I am interested to hear a bit more about this, as I find it hard to believe. I have only ran it at pretty small scale - x8 servers, around 300 million documents indexed a day, peak index rate 30k docs/sec. I found that you have to monitor it correctly, tune the JVM slightly (Mostly GC), give it fast disks, lots of ram, and the correct architecture (search, index & data nodes) to get the most out of it. Once I did that it was one of the most reliable components of my infrastructure, and still is. I would recommend chatting to people on the elasticsearch irc, or mailinglist, everyone was a great help to me there.
The full explanation deserves a blog post, but in a nutshell it revolves around the issue that ES contains a huge amount of complexity around a feature that is actually fairly useless (the "elastic" part) or at least difficult to use correctly. I've found that you need to be a deep expert in ES to architect and run it properly (or have access to such expertise) and even then it requires regular care and feeding to maintain uptime. In a short-deadline startup world you probably won't have time for any of that--once it's working it will lull you into a false sense of security and then completely blow up a few weeks/months later.
Really? Perhaps I was never running it at a large enough scale, but even pre-v1.0 I've basically never had any troubles with it (outside of operation concerns like occasionally confusing query syntax.) Then again, I never had more than 11 servers in the cluster so again I may just have never run into problems at scale.

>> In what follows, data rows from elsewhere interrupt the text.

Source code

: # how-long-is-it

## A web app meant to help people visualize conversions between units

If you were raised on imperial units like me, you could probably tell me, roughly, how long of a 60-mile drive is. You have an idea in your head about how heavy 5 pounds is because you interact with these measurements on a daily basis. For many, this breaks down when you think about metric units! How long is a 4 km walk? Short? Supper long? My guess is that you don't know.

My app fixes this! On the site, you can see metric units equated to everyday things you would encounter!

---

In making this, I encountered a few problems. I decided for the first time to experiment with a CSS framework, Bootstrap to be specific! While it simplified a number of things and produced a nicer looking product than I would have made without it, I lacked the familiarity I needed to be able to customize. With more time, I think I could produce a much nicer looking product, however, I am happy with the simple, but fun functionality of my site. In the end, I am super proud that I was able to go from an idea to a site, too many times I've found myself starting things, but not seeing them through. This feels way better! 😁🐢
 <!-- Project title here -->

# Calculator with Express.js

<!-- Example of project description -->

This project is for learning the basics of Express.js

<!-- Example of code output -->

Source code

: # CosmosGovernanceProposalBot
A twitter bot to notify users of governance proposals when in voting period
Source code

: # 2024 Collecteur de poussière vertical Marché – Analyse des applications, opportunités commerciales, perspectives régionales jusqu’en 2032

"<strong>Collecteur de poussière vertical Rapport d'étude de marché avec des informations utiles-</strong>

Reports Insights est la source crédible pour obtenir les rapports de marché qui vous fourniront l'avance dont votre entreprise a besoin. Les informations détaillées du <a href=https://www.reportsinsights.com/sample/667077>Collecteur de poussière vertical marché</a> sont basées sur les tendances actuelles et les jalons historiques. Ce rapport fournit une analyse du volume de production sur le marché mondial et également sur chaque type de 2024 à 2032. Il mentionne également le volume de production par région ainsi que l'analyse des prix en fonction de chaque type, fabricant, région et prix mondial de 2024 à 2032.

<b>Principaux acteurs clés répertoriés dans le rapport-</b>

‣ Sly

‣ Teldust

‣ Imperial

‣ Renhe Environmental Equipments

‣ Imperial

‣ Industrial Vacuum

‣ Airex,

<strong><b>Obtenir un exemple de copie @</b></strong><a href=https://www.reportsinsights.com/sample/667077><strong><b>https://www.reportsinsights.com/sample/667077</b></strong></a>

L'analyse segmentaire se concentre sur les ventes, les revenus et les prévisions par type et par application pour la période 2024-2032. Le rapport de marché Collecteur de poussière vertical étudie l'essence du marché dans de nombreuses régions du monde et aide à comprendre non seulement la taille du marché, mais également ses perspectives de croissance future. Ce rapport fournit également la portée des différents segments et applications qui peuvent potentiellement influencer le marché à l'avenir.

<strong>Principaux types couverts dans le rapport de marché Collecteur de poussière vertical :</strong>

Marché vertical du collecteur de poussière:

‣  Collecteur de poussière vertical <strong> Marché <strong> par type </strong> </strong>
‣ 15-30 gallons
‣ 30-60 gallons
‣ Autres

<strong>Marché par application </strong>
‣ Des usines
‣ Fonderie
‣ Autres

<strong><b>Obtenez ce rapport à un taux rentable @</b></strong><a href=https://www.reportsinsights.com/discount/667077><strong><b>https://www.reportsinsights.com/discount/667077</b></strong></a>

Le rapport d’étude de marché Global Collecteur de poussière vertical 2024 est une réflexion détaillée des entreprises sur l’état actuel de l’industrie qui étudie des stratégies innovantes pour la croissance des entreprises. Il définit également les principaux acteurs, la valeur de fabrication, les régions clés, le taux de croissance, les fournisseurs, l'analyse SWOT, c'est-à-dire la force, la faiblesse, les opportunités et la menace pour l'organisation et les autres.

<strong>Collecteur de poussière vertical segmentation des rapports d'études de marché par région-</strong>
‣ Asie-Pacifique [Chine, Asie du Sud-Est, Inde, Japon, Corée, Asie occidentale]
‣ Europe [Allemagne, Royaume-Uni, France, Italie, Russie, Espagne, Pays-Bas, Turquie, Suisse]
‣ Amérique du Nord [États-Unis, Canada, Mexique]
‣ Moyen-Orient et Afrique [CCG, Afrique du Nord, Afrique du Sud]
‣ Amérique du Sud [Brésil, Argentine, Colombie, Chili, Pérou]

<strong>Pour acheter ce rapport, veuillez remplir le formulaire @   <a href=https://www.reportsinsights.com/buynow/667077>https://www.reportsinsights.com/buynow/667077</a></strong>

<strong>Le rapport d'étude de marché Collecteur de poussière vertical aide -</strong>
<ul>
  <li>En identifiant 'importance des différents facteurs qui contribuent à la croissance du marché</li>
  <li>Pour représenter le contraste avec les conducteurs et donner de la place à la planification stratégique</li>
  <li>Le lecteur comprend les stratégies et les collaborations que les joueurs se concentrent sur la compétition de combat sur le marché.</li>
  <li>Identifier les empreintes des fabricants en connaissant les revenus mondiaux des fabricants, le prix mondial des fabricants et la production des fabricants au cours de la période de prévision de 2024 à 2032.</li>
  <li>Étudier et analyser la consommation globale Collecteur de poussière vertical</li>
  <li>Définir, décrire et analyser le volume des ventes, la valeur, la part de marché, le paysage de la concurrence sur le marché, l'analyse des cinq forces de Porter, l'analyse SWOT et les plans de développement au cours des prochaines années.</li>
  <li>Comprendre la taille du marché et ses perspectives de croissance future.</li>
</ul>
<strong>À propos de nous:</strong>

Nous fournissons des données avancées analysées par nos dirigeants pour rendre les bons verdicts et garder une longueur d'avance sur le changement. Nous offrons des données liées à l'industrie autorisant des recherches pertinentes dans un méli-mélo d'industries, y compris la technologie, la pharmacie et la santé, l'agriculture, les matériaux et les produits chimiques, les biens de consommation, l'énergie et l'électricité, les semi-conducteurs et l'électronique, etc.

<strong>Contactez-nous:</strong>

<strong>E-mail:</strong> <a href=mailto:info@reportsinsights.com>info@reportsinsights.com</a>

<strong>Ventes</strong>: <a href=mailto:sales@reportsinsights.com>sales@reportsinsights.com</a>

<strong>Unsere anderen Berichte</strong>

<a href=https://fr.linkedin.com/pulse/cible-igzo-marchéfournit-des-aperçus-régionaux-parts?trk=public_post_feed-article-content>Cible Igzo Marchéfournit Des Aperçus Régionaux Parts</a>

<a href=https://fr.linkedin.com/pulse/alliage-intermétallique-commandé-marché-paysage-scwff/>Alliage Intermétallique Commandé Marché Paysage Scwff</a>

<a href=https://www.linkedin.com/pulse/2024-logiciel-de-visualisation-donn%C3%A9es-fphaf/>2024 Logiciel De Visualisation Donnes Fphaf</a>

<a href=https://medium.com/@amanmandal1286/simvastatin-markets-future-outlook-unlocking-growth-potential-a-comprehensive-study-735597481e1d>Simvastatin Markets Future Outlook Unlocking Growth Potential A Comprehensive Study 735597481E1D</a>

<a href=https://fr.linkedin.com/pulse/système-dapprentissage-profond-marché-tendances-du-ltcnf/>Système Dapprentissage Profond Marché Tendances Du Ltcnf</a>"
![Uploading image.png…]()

While I don't necessarily disagree, I do find that this depends entirely on how ES is used. All too often people dive headfirst into using elastic search in ways it really should not be used.
I've only heard of very few cases where people were using ES as primary storage, and even there they acknowledged that they were probably crazy for doing so.
Yeah, I had an argument with that over at reddit. Where someone advocated ES as an alternative to Cassandra. >___<. I did hopefully, convinced the user otherwise.
Elasticsearch is just a text search engine base on lucene. You either use ES, Solr, or Lucene library if you want fuzzy search and such.
You really want to use it in tandem with a storage db PostgreSQL, Cassandra, MongDB. Where ES or any lucene based indexer/db would be use for text searching.
I personally like PostgreSQL and Cassandra, would use it in tadem with ES. Solr, last I check was a bit complicated to cluster.